Democrats are in a state of sheer panic.

 

They’re panicking because last week, Justice Anthony Kennedy — a reliable vote in favor of certain leftist priorities including abortion and same-sex marriage — announced that he will step down from the Supreme Court, leaving President Trump a second selection. This apparently will lead to the end of a free America. According to Jeffrey Toobinof CNN, the remade Supreme Court will spell doom: “Abortion illegal; doctors prosecuted; gay people barred from restaurants, hotels, stores; African-Americans out of elite schools; gun control banned in 50 states; the end of regulatory state.”

 

None of this is true, of course. It simply demonstrates the wild overreach to which the left has subjected the judicial branch to date.

 

The judicial branch was never meant to act as a superlegislature, using the verbiage of the Constitution in order to implement preferred policy prescriptions. In Federalist No. 78, Alexander Hamilton expressed the idea well: “The courts must declare the sense of the law; and if they should be disposed to exercise WILL instead of JUDGMENT, the consequence would equally be the substitution of their pleasure to that of the legislative body.” Substituting will for judgment would make the case for utterly dissolving the judicial branch.

 

Yet according to the Democrats, the Supreme Court should exercise will instead of judgment.

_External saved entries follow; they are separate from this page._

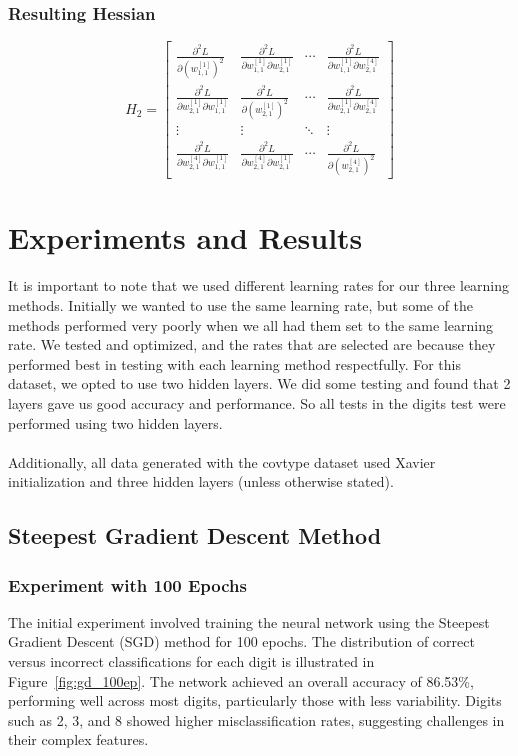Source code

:\documentclass{article}
\begin{document}
\subsubsection{Resulting Hessian}
\[
H_2 = \begin{bmatrix}
\frac{\partial^2 L}{\partial (w_{1,1}^{[1]})^2} & \frac{\partial^2 L}{\partial w_{1,1}^{[1]} \partial w_{2,1}^{[1]}} & \cdots & \frac{\partial^2 L}{\partial w_{1,1}^{[1]} \partial w_{2,1}^{[4]}} \\
\frac{\partial^2 L}{\partial w_{2,1}^{[1]} \partial w_{1,1}^{[1]}} & \frac{\partial^2 L}{\partial (w_{2,1}^{[1]})^2} & \cdots & \frac{\partial^2 L}{\partial w_{2,1}^{[1]} \partial w_{2,1}^{[4]}} \\
\vdots & \vdots & \ddots & \vdots \\
\frac{\partial^2 L}{\partial w_{2,1}^{[4]} \partial w_{1,1}^{[1]}} & \frac{\partial^2 L}{\partial w_{2,1}^{[4]} \partial w_{2,1}^{[1]}} & \cdots & \frac{\partial^2 L}{\partial (w_{2,1}^{[4]})^2}
\end{bmatrix}
\]
\section{Experiments and Results}

It is important to note that we used different learning rates for our three learning methods. Initially we wanted to use the same learning rate, but some of the methods performed very poorly when we all had them set to the same learning rate. We tested and optimized, and the rates that are selected are because they performed best in testing with each learning method respectfully. For this dataset, we opted to use two hidden layers. We did some testing and found that 2 layers gave us good accuracy and performance. So all tests in the digits test were performed using two hidden layers. \\ \\
Additionally, all data generated with the covtype dataset used Xavier initialization and three hidden layers (unless otherwise stated).

\subsection{Steepest Gradient Descent Method}

\subsubsection{Experiment with 100 Epochs}
The initial experiment involved training the neural network using the Steepest Gradient Descent (SGD) method for 100 epochs. The distribution of correct versus incorrect classifications for each digit is illustrated in Figure~\ref{fig:gd_100ep}. The network achieved an overall accuracy of 86.53\%, performing well across most digits, particularly those with less variability. Digits such as 2, 3, and 8 showed higher misclassification rates, suggesting challenges in their complex features.
\end{document}
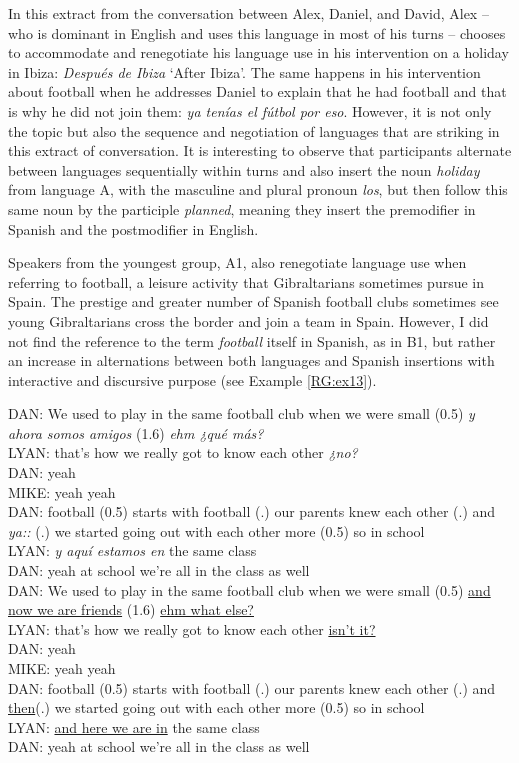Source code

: \documentclass[output=paper]{langscibook}
\begin{document}
In this extract from the conversation between Alex, Daniel, and David, Alex – who is dominant in English and uses this language in most of his turns – chooses to accommodate and renegotiate his language use in his intervention on a holiday in Ibiza: \textit{Después de Ibiza} ‘After Ibiza’. The same happens in his intervention about football when he addresses Daniel to explain that he had football and that is why he did not join them: \textit{ya tenías el fútbol por eso}. However, it is not only the topic but also the sequence and negotiation of languages that are striking in this extract of conversation. It is interesting to observe that participants alternate between languages sequentially within turns and also insert the noun \textit{holiday} from language A, with the masculine and plural pronoun \textit{los}, but then follow this same noun by the participle \textit{planned}, meaning they insert the premodifier in Spanish and the postmodifier in English.

Speakers from the youngest group, A1, also renegotiate language use when referring to football, a leisure activity that Gibraltarians sometimes pursue in Spain. The prestige and greater number of Spanish football clubs sometimes see young Gibraltarians cross the border and join a team in Spain. However, I did not find the reference to the term \textit{football} itself in Spanish, as in B1, but rather an increase in alternations between both languages and Spanish insertions with interactive and discursive purpose (see Example \ref{RG:ex13}). 

\begin{exe}\ex\label{RG:ex13}
DAN:  We used to play in the same football club when we were small (0.5) \textit{y ahora somos amigos} (1.6) \textit{ehm ¿qué más? }\\
LYAN: that’s how we really got to know each other \textit{¿no?} \\
DAN: yeah\\
MIKE: yeah yeah\\
DAN: football (0.5) starts with football (.) our parents knew each other (.) and \textit{ya:: }(.) we started going out with each other more (0.5) so in school\\
LYAN: \textit{y aquí estamos en} the same class\\
DAN: yeah at school we’re all in the class as well\\

DAN: We used to play in the same football club when we were small (0.5) \ul{and now we are friends} (1.6) \ul{ehm what else?}\\
LYAN: that’s how we really got to know each other \ul{isn’t it?}\\
DAN: yeah\\
MIKE: yeah yeah\\
DAN: football (0.5) starts with football (.) our parents knew each other (.) and \ul{then}(.) we started going out with each other more (0.5) so in school\\
LYAN: \ul{and here we are in} the same class\\
DAN: yeah at school we’re all in the class as well
\end{exe}
\end{document}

The role of the court, according to Justice Sonia Sotomayor, is to help expedite change in our society: “Our society would be strait-jacketed were not the courts, with the able assistance of the lawyers, constantly overhauling the law and adapting it to the realities of ever-changing social, industrial and political conditions.” Justice Elena Kagan believes the same thing, which is why she constantly describes the Constitution as “abstract,” leaving her room to interpret it as poetry rather than statute.

 

This is why Democrats celebrate obviously superlegal decisions like Roe v. Wade: There is no right to abortion in the Constitution, but they would prefer not to battle that issue out at the electoral level. The Supreme Court allows them to hand down their policy from the mountaintop without having to subject those policies to public scrutiny.

 

And that means that any reversal of such policy by a Supreme Court that actually reads the Constitution as it was written is a threat to Democratic hegemony. Were Trump to appoint an originalist to the Supreme Court, Roe v. Wade would surely die, but that wouldn’t make abortion illegal — the issue would have to be put before the American public. Affirmative action from state schools would end, but African-Americans wouldn’t be barred from attending elite institutions — such a bar would remain illegal. Gays across the country would not suddenly find themselves barred from public restaurants — it’s unlikely the Supreme Court would rule such action legal, and even if it were to do so, virtually no establishments across the country would start asking about sexual orientation at the door.

 

In the end, the Democrats’ obsession with the Supreme Court says more about them than about the role of the court. It says that they don’t believe their policies are popular enough to win the country over at the electoral level. If the judiciary should be returned to its role of ruling by judgment rather than will, the will of the people might be heard once again — and it wouldn’t be friendly to Democrats. Democrats know it. Hence the panic.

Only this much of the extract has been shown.